Setelah itu, Vano mengambil kursi yang tadi digunakan oleh Bara di dekat jendela, dan membawanya ke dekat ranjang. Ia mengambil buku yang belum selesai ia baca, dan duduk di kursi.

Sang Alkemis. Buku itu yang tengah Vano baca. Kaki kanannya menyilang di atas kaki kiri. Punggungnya menyandar dengan rileks. Kepalanya menunduk karena buku itu ia letakkan di atas pahanya.

Sesekali, bibir Vano menyungging seulas senyum tipis saat ditemukannya kalimat-kalimat yang penuh akan makna hidup.

Lalu, gerakan pelan dari jemari pemuda kecil yang berbaring di atas ranjang itu, langsung membuat perhatian Vano teralihkan.

Jantung Vano berdebar kencang. Kaki kanannya ia turunkan. Punggungnya menegak.

"El..?"

Buku itu ia tutup, dan ia letakkan di atas meja kecil yang berada di samping ranjang. Kedua matanya fokus menatap tubuh kurus di depannya itu. Namun, tak ada gerakan lagi.

Vano kecewa.

Ia mengambil tangan kiri itu, dan menggenggamnya lembut. Lalu, mengecup punggungnya pelan. Tangan kanan Vano beralih mengelus rambut itu. Bibirnya ia dekatkan ke telinga El.

"El.. lo denger gue?" bisiknya pelan, "Daniel, ini Alvano."

Tangan yang masih ia genggam itu, bergerak pelan. Merespon panggilannya. Tak ada yang lebih membahagiakan dibandingkan ini, untuk Vano.

"El, ayo, bangun," ujarnya lagi. Mengelus rambut itu dengan lembut. Tangannya digenggam. El menggenggamnya.

"Daniel.." panggil Vano lagi, "..gue kangen."

Dan kedua kelopak mata itu, perlahan membuka.

Vano tersenyum bahagia. Ia mengambil napas dalam, dan segera menekan tombol nurse call yang berada di sisi ranjang. Keadaan El harus diperiksa.

Ia balas menggenggam lembut tangan itu, dan mengulum senyum bahagianya. Menatap manik yang sewarna dengan langit biru tanpa awan itu dengan penuh harap.

"...Kenapa.." suara seraknya terdengar lirih.
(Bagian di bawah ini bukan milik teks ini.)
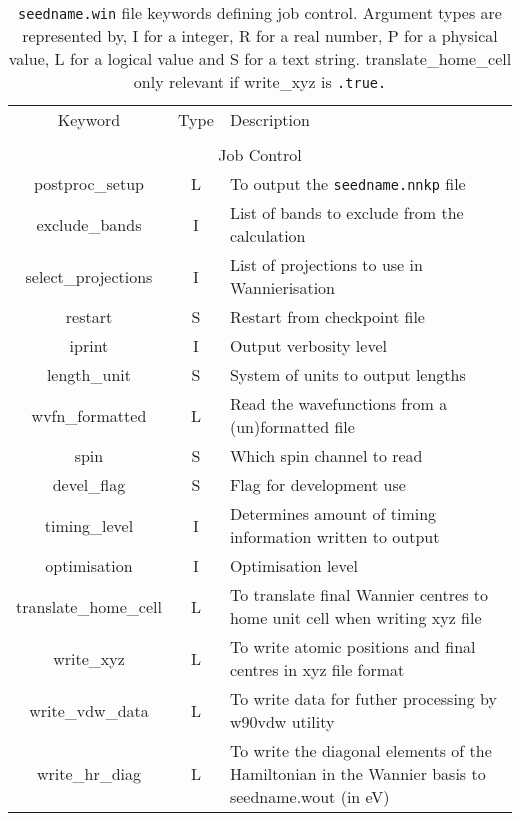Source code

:\clearpage

\begin{table}
\begin{center}
\begin{tabular}{|c|c|p{6cm}|}
\hline
Keyword & Type & Description \\
        &      &             \\
\hline\hline
\multicolumn{3}{|c|}{Job Control} \\
\hline
{\sc postproc\_setup }   & L & To output the {\tt seedname.nnkp} file \\
{\sc exclude\_bands }   & I & List of bands to exclude from the calculation \\
{\sc select\_projections }   & I & List of projections to use in Wannierisation \\
{\sc restart }   & S & Restart from checkpoint file \\
{\sc iprint }   & I & Output verbosity level \\
{\sc length\_unit }   & S & System of units to output lengths \\
{\sc wvfn\_formatted }   & L & Read the wavefunctions from a  (un)formatted file  \\
{\sc spin }   & S & Which spin channel to read \\
{\sc devel\_flag }   & S & Flag for development use \\
{\sc timing\_level } & I & Determines amount of timing information
written to output \\
{\sc optimisation } & I & Optimisation level \\
{\sc translate\_home\_cell } & L & To translate final Wannier centres
to home unit cell when writing xyz file\\
{\sc write\_xyz }  & L & To write atomic positions and final centres in xyz file format \\
{\sc write\_vdw\_data }  & L & To write data for futher processing by w90vdw utility\\
{\sc write\_hr\_diag }  & L & To write the diagonal elements of
the Hamiltonian in the Wannier basis to seedname.wout (in eV)\\
\hline
\end{tabular}
\caption[win file keywords.]
{{\tt seedname.win} file keywords defining job control.  Argument types
are represented by, I for a integer, R for a real number, P for a
physical value, L for a logical value and S for a text string. {\sc
  translate\_home\_cell } only relevant if {\sc write\_xyz} is
\texttt{.true.}}
\label{parameter_keywords2}
\end{center}
\end{table}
"Ya?" saut Vano penuh semangat.

Perlahan, manik biru itu bergulir ke arah Vano. Setetes air mata, turun dari ujung matanya.

"...Kenapa gue hidup?"

Senyuman Vano menghilang dalam sekejap. Hatinya seolah dicubit kuat oleh kalimat itu. Apalagi saat air mata El kembali turun.

Kenapa... dia hidup?

Tentu saja dia harus hidup!! Jika dia mati, Vano bagaimana?! Apalagi El bunuh diri di depan matanya sendiri! Apa pemuda itu juga ingin Vano menyusulnya?!

"El.. maksud lo.."

"Alvano... kenapa..?"

Tanpa dapat dicegah, setetes air mata ikut turun ke pipi Vano. Bibirnya bergetar pelan.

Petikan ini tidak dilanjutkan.